Exercise =>
Report every line below that carries the word "polygon".

━━━ Records to process

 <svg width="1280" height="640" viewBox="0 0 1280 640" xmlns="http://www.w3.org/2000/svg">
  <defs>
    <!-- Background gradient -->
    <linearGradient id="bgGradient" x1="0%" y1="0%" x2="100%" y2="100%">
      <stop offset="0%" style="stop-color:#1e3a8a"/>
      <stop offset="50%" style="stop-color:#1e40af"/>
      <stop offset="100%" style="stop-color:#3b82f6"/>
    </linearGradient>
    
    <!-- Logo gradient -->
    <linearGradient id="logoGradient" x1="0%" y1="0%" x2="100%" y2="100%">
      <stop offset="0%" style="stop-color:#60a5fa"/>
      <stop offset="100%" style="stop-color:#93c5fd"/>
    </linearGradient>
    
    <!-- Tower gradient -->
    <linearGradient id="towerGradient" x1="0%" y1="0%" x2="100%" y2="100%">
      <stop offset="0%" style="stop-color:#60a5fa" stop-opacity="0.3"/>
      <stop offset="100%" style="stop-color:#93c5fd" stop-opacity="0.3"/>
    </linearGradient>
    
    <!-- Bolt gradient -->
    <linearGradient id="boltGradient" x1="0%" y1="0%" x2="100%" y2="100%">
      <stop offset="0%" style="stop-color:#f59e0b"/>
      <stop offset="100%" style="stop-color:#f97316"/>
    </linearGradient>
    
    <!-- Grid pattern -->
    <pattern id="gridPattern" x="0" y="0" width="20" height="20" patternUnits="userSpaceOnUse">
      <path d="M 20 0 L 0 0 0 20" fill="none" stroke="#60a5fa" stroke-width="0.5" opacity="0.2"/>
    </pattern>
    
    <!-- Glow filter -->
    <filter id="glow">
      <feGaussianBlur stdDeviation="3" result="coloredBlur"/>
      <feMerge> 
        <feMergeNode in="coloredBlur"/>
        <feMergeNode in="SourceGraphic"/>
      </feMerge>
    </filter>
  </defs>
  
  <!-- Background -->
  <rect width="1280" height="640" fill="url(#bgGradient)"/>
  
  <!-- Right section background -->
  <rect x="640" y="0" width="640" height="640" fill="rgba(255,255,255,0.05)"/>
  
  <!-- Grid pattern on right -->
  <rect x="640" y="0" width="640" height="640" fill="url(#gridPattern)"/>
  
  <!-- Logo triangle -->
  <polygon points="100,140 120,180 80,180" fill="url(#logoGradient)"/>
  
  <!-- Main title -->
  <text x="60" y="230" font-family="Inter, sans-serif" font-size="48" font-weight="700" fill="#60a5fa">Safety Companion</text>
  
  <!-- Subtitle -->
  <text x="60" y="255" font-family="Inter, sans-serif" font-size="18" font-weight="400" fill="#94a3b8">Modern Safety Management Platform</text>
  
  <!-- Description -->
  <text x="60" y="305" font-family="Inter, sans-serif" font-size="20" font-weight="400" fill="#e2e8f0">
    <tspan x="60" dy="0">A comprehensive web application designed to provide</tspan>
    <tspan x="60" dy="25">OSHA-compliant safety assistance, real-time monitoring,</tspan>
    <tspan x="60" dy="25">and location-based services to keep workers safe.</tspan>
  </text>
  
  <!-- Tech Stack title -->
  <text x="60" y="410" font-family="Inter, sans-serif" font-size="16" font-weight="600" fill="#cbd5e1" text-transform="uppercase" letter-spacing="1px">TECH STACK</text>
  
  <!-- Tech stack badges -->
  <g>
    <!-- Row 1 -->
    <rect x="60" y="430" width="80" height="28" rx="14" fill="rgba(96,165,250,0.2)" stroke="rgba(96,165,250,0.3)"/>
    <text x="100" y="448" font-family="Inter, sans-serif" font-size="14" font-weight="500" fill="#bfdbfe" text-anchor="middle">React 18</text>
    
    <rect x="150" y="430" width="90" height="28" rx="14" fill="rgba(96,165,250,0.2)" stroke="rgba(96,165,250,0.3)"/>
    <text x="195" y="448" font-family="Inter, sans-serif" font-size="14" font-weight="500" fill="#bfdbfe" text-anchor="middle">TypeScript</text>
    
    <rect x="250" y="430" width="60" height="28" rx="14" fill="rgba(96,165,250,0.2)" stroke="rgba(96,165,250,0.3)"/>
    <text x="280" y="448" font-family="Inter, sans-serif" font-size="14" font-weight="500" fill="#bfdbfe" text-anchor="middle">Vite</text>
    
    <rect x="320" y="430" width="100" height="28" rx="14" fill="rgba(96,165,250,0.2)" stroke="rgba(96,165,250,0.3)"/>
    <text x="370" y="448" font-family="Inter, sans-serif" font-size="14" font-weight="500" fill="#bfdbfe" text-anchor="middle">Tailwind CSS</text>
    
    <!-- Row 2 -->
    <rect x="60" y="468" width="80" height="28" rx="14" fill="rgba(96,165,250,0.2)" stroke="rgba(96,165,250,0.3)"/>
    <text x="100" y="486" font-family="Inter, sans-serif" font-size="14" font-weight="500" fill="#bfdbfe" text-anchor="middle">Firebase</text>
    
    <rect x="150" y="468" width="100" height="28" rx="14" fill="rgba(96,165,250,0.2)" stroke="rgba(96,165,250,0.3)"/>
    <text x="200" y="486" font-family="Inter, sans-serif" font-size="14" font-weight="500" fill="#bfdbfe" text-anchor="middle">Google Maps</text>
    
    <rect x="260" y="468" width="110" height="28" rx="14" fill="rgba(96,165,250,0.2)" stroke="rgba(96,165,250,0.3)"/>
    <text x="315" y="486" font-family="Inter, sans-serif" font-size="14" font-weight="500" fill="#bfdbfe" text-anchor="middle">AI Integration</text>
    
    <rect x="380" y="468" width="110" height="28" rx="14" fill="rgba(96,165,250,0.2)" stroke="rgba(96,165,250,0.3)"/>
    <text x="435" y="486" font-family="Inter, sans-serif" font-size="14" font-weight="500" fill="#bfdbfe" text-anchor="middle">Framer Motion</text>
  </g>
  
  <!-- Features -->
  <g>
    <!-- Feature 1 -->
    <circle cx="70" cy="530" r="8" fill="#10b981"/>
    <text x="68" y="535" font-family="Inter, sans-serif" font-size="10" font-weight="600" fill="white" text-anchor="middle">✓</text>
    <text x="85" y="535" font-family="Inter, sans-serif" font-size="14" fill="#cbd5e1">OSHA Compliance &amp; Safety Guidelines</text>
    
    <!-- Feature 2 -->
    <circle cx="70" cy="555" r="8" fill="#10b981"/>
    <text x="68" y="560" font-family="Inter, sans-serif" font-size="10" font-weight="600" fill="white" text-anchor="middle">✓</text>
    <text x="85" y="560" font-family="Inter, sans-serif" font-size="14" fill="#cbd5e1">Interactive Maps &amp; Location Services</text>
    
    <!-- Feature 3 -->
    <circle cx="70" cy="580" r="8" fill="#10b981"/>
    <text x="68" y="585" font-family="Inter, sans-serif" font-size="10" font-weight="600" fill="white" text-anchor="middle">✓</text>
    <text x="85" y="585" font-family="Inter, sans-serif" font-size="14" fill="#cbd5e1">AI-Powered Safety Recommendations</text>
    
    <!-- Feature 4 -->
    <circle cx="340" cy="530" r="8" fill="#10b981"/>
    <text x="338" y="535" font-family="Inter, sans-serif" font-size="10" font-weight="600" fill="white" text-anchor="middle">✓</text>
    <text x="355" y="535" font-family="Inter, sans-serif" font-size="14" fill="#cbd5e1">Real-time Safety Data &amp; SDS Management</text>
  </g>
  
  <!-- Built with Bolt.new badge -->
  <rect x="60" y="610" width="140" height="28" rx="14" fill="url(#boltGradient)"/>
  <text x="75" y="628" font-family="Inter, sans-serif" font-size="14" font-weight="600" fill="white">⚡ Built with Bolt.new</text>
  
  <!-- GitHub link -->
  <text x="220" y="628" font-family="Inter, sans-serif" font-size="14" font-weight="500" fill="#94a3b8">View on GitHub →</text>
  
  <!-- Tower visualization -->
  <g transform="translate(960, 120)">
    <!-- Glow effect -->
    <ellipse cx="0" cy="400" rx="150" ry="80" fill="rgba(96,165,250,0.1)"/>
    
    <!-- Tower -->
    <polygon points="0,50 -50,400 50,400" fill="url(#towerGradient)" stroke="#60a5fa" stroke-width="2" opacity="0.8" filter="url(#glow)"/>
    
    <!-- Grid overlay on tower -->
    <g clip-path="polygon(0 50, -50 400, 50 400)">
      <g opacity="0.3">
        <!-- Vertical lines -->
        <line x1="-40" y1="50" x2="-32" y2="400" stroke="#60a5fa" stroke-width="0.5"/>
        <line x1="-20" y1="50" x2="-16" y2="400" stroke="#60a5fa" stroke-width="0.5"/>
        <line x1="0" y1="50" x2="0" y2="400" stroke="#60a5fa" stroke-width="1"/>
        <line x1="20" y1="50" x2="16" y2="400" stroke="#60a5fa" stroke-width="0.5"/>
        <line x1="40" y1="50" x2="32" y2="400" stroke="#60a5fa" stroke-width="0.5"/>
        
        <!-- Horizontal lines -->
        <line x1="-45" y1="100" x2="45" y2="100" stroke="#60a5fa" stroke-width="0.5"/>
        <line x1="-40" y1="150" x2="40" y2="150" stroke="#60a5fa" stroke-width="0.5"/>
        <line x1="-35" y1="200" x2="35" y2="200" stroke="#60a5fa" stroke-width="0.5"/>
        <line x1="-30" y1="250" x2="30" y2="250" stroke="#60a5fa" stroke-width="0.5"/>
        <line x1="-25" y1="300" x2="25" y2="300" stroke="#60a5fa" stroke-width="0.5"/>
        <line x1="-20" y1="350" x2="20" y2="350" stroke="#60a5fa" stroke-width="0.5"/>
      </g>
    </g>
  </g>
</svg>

━━━━━━

Answer box =>
  <polygon points="100,140 120,180 80,180" fill="url(#logoGradient)"/>
    <polygon points="0,50 -50,400 50,400" fill="url(#towerGradient)" stroke="#60a5fa" stroke-width="2" opacity="0.8" filter="url(#glow)"/>
    <g clip-path="polygon(0 50, -50 400, 50 400)">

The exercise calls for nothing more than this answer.